<<<<

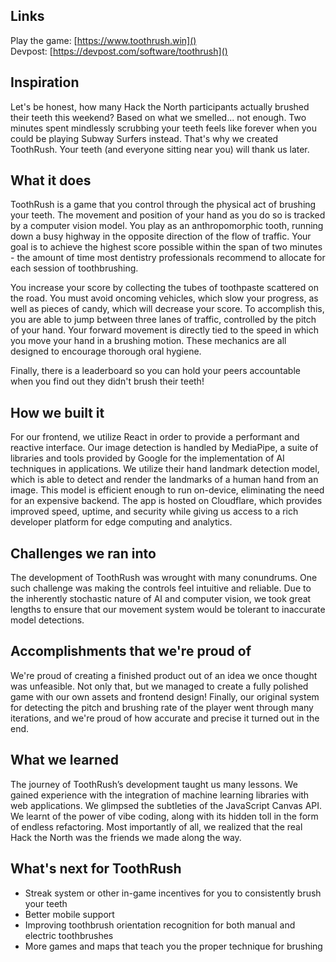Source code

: ## Links

Play the game: [https://www.toothrush.win]()  
Devpost: [https://devpost.com/software/toothrush]()

## Inspiration
Let's be honest, how many Hack the North participants actually brushed their teeth this weekend? Based on what we smelled... not enough.
Two minutes spent mindlessly scrubbing your teeth feels like forever when you could be playing Subway Surfers instead.
That's why we created ToothRush. Your teeth (and everyone sitting near you) will thank us later.

## What it does
ToothRush is a game that you control through the physical act of brushing your teeth. The movement and position of your hand as you do so is tracked by a computer vision model. You play as an anthropomorphic tooth, running down a busy highway in the opposite direction of the flow of traffic. Your goal is to achieve the highest score possible within the span of two minutes - the amount of time most dentistry professionals recommend to allocate for each session of toothbrushing.

You increase your score by collecting the tubes of toothpaste scattered on the road. You must avoid oncoming vehicles, which slow your progress, as well as pieces of candy, which will decrease your score. To accomplish this, you are able to jump between three lanes of traffic, controlled by the pitch of your hand. Your forward movement is directly tied to the speed in which you move your hand in a brushing motion. These mechanics are all designed to encourage thorough oral hygiene.

Finally, there is a leaderboard so you can hold your peers accountable when you find out they didn't brush their teeth!

## How we built it
For our frontend, we utilize React in order to provide a performant and reactive interface. Our image detection is handled by MediaPipe, a suite of libraries and tools provided by Google for the implementation of AI techniques in applications. We utilize their hand landmark detection model, which is able to detect and render the landmarks of a human hand from an image. This model is efficient enough to run on-device, eliminating the need for an expensive backend. The app is hosted on Cloudflare, which provides improved speed, uptime, and security while giving us access to a rich developer platform for edge computing and analytics.

## Challenges we ran into
The development of ToothRush was wrought with many conundrums. One such challenge was making the controls feel intuitive and reliable. Due to the inherently stochastic nature of AI and computer vision, we took great lengths to ensure that our movement system would be tolerant to inaccurate model detections.

## Accomplishments that we're proud of
We're proud of creating a finished product out of an idea we once thought was unfeasible. Not only that, but we managed to create a fully polished game with our own assets and frontend design! Finally, our original system for detecting the pitch and brushing rate of the player went through many iterations, and we're proud of how accurate and precise it turned out in the end.

## What we learned
The journey of ToothRush’s development taught us many lessons. We gained experience with the integration of machine learning libraries with web applications. We glimpsed the subtleties of the JavaScript Canvas API. We learnt of the power of vibe coding, along with its hidden toll in the form of endless refactoring. Most importantly of all, we realized that the real Hack the North was the friends we made along the way.

## What's next for ToothRush
- Streak system or other in-game incentives for you to consistently brush your teeth
- Better mobile support
- Improving toothbrush orientation recognition for both manual and electric toothbrushes
- More games and maps that teach you the proper technique for brushing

>>>>

**About this task:** Repeat, with no pictures, each line from the beginning of the data through the line containing "## What it does", inclusive.

**Expected answer:**
Source code

: ## Links

Play the game: [https://www.toothrush.win]()  
Devpost: [https://devpost.com/software/toothrush]()

## Inspiration
Let's be honest, how many Hack the North participants actually brushed their teeth this weekend? Based on what we smelled... not enough.
Two minutes spent mindlessly scrubbing your teeth feels like forever when you could be playing Subway Surfers instead.
That's why we created ToothRush. Your teeth (and everyone sitting near you) will thank us later.

## What it does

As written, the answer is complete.